Well, that just happened to me after a viewing of Love Actually on Netflix. I first watched this in the theater while I was in college and LOVED it! What a true depiction of “love”. It was different, it was funny, it was unique. So basically, it was a movie made for me. I remember raving about the film with a friend, and we gushed and gushed over the various plot lines.
A few days ago? Not so much. It was a ridiculous pile of sh*t. Not even a little bit of an exaggeration there. It tried too hard, it made no sense, and it wasn’t sentimentally tugging at my heartstrings whatsoever. It was just plain dumb. Was I on drugs in college? I don’t remember taking drugs … does that mean I did?
It starts off with a voiceover from one of the too many famous actors in the film, Hugh Grant. People are congregating at Heathrow Airport, while Grant talks of what real love stories are. So you get the impression that you are going to hear about real love stories. Prepare to get really disappointed.
• The first story is about an aging rock and roll star Billy Mack. He goes from zero to amazing in five weeks flat, restarting his career. In ways that would make Miley Cyrus jealous, he uses shock and awe to show the world that he’s still a viable celebrity by making fun of himself. Not by writing new songs or becoming relevant (so I guess that is true to celebrities now?). At the end, he tells his manager Joe that he is the love of his life. It never clarifies if the love is platonic or if Mack just came out of the closet, so the audience is just left befuddled.
• Next, we come to Keira Knightley’s character getting married to a man named Peter. The groom’s best friend Mark might be in love with Peter? It seems that way. But then we find out that the pissed-off veneer that Mark has is really to disguise his love for Knightley’s character. What? Yeah, I understand friends falling for other friends and having to hide it, but usually it happens in a shy, standoffish way. Not by being a total jerk. Well, unless you are a 12-year-old boy. In the end, he’s still in love with her, and the film depicts the three of them just joyfully hanging out together like they are in a threesome or just accepting the situation. So confusing.
• Colin Firth’s character’s wife sleeps with his brother. Oh, well. No mention of either character after that! Because five weeks later he proposes to his Portuguese maid, someone he has not been able to communicate with. Attraction = perfect couple. Not.
• Snape, er, I mean Alan Rickman, plays Harry (was this name intentional?), a director of a design agency. His secretary is IN LOVE with him. She does this by spreading her legs, wearing devil horns, blatantly propositioning him – we get it, you like Harry. Unfortunately, he is married to Karen, played by über famous person Emma Thompson. She is just too, too busy of a mom to notice her husband buying jewelry for his maybe girlfriend/secretary. (The movie forgets to show us if he actually physically cheated on his wife or just likes buying gifts.) The only bright side of the movie is when Mr. Bean makes an appearance as the jewelry store’s salesman. BT-Dubs, Alan Rickman, please speak up. You mumble too much. For all that I know, you just cast a spell on Harry Potter or were just covering up for forgetting your lines to this awful movie. If I were in the situation: samesies! The wife eventually figures it out, but besides looking a bit perturbed, she seems just “what can you do?” at the end. Because really, what can she do? I guess Emma Thompson will just have to make some more banana bread!
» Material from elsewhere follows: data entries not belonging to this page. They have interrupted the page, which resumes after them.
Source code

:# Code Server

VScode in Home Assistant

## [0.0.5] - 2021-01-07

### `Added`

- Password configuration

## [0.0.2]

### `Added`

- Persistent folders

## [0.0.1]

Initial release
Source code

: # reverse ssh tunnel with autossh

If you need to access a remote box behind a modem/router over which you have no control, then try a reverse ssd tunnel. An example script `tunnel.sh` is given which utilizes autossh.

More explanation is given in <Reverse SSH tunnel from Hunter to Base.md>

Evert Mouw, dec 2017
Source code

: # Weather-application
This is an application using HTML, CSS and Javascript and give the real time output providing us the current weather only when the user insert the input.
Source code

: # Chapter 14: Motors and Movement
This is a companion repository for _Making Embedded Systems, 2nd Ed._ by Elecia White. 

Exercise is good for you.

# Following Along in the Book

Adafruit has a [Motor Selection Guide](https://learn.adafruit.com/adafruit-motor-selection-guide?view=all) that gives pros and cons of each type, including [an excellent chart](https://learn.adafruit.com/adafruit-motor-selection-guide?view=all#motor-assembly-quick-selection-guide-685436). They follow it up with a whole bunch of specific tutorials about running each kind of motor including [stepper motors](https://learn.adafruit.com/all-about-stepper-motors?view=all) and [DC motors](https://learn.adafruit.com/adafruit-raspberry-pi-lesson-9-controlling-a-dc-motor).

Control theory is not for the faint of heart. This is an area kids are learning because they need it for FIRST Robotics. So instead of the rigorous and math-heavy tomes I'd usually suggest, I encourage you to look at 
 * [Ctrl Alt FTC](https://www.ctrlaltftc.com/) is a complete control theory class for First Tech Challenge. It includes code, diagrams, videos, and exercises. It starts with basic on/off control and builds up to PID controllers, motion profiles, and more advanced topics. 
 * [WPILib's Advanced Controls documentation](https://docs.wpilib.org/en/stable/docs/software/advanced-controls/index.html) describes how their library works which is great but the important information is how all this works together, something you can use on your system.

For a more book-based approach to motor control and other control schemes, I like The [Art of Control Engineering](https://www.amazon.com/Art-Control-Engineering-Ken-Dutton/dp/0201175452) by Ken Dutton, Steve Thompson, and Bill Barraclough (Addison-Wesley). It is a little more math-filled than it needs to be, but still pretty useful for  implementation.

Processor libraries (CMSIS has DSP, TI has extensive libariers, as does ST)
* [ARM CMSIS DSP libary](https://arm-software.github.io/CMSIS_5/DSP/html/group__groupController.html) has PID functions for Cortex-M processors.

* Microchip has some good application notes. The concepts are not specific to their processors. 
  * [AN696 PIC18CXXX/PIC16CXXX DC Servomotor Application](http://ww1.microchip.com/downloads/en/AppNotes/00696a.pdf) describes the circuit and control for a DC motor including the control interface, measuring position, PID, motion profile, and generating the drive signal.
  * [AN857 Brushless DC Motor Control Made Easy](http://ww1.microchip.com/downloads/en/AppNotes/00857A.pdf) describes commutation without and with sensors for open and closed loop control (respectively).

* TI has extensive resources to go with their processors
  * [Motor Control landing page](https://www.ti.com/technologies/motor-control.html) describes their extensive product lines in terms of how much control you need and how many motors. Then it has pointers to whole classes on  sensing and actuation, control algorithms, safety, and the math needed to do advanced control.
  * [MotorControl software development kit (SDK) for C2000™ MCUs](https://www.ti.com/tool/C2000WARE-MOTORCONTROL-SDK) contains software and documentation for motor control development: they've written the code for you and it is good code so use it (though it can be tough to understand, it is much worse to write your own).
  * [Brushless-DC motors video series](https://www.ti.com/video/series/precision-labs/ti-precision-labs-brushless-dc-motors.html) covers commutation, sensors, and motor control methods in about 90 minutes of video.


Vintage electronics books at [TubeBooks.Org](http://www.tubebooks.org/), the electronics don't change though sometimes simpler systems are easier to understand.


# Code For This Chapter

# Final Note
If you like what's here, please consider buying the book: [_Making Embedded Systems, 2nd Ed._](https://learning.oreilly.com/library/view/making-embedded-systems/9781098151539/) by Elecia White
• Back to the beautiful Hugh Grant. He plays the handsome prime minister. He falls in love with Natalie, a household staff member with a filthy mouth. The little bugger! But dammit, the U.S. President, played by Billy Bob Thornton, is just in the way. He’s too domineering, too take-control, and too USA. He gets what he wants. So he flirts and flirts and flirts with Natalie, finally kissing her neck. Natalie doesn’t seem to like the attention. So what does Hugh do? Well he basically butchers U.S.-U.K. political ties because he’s upset. Super smart. At a press conference, he pokes fun at the U.S. President (an easy caricature of President Bush) and says that Britain won’t be bullied and that the U.S. needs to watch out. Chivalry, dammit! The British crowd goes wild – wild I say. Because who doesn’t love allies with a long history of friendship becoming enemies? It’s sooooo realistic. He even asks Margaret Thatcher’s portrait what he should do in the situation. I would imagine she would say, “Probably the opposite of what you just did, asshole.”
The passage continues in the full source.